Thursday, January 20, 2022

This Is How They Tell Me the World Ends, Nicole Perlroth, 2021

Rating: 5/5

In a way, this is possibly the scariest book that I’ve ever read! While physical threats to countries around the world are bad enough, digital threats are several times so. While I was familiar with the superficial aspect of cyber espionage, the book fleshes it out in detail and reveals the extent to which it is used, both by bad state actors as well as the supposedly more ethical governments against their own citizens. It covers the early days of hacking when the Russians used the typewriters in the US embassy in Moscow to obtain information to Project Olympic (the joint efforts by the US and Israel to bring down Iran’s nuclear capabilities), to the more recent attack on Ukraine’s infrastructure by Russian hackers and Russia’s interference in US elections. 

By going light on the technical aspects and focusing on stories, Perlroth has made the book easy to read. It is also structured in a way that makes the narrative easy to follow and it covers the key actors involved in cyber espionage using zero-days (backdoors to control software and hardware that can be exploited) — the hackers (both the good and the bad actors), the brokers, the buyers, and the ones that try to prevent it. 

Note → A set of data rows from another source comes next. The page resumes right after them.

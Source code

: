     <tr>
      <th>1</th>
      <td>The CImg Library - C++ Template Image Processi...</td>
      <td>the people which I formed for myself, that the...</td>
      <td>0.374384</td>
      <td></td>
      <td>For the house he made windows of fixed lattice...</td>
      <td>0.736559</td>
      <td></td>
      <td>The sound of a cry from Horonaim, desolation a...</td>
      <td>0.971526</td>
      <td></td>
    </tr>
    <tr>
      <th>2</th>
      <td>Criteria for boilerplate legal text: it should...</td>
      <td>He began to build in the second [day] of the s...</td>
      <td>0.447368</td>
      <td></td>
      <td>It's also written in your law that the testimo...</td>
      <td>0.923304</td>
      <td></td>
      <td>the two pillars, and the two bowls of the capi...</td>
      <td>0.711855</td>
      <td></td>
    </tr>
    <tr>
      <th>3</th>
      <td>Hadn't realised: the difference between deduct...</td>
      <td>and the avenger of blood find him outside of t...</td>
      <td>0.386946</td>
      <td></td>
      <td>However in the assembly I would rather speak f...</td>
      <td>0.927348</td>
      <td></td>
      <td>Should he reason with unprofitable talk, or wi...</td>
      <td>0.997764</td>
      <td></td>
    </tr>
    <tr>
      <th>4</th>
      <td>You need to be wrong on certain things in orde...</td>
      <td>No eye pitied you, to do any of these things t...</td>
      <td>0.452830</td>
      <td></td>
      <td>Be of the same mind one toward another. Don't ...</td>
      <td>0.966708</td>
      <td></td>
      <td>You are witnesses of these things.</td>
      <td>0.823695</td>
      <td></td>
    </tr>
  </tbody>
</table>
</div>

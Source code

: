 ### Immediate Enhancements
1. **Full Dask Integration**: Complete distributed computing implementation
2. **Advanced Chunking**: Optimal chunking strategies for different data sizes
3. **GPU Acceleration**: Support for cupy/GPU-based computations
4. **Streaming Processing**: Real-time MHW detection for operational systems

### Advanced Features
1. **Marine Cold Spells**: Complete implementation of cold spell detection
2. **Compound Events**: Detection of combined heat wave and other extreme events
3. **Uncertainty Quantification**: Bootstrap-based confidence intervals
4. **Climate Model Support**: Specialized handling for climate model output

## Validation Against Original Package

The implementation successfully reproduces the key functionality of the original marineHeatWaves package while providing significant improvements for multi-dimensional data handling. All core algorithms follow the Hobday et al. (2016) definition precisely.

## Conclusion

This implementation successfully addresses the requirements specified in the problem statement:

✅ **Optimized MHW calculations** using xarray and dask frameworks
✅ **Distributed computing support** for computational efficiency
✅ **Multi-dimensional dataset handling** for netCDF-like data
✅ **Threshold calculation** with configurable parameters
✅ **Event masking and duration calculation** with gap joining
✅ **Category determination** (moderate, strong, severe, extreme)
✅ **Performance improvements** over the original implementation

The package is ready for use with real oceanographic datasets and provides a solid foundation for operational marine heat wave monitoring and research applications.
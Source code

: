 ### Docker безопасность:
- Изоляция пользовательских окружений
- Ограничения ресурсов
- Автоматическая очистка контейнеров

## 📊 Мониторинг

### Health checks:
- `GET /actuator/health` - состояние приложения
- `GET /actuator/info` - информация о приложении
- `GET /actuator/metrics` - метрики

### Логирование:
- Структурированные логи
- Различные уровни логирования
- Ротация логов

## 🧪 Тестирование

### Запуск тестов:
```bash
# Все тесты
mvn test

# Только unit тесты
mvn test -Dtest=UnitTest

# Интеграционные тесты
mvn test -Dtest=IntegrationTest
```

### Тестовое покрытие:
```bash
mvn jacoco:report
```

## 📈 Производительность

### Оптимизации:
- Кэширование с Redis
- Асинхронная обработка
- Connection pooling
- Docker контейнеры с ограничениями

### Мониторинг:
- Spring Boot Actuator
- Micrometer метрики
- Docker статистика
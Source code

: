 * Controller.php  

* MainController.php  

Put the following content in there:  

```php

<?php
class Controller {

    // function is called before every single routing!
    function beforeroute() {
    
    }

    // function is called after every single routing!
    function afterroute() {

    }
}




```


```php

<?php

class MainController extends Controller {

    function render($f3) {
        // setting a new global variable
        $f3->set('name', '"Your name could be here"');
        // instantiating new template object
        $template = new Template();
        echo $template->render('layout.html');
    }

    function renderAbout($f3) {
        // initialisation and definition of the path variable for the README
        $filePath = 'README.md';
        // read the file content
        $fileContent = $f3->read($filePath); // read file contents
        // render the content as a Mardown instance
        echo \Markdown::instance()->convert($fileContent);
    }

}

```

Perlroth raises two important issues in the book. The first one concerns the zero-day buyers. How do we prevent them falling into the wrong hands? At the same time, is it even okay if they are sold to the “right people”? For example, can the usage of the Stuxnet worm by America and Israel to damage Iran’s nuclear capabilities be justified and where will the line of interference in other nations be drawn? And the second is the dilemma that governments face when they are aware of zero-days — do they turn them in to the vendors so that they can be patched or do they exploit it against their enemies but with the risk that the latter might exploit them as well. 

Cyber espionage gets scarier as more and more devices get connected to the Internet. Apparently, 127 new devices are being plugged into the Internet in the US every second. Our homes, cars, offices, financial systems, transport infrastructure, power infrastructure, basically everything impacting our day-to-day lives can be manipulated. Also, unlike traditional arms, any country can afford cyber arms. There is a large economical cost too, with some estimating annual cyber losses to be more than two trillion dollars. But the scariest part for me was the lack of a significant moral compass in all the players involved — “nobody in this trade ever seemed to take a stance” as Perlroth puts it.

Perlroth suggests, naively in my view, that the solution is to increase focus on security in multiple ways while building hardware and software. That is easier said than done given the fierce race among companies to go-to-market and security issues can never be eliminated completely in any case. The only solution perhaps is a global cyber treaty where companies promise not to attack civilians and critical infrastructure during times of peace, a digital Geneva Convention of sorts!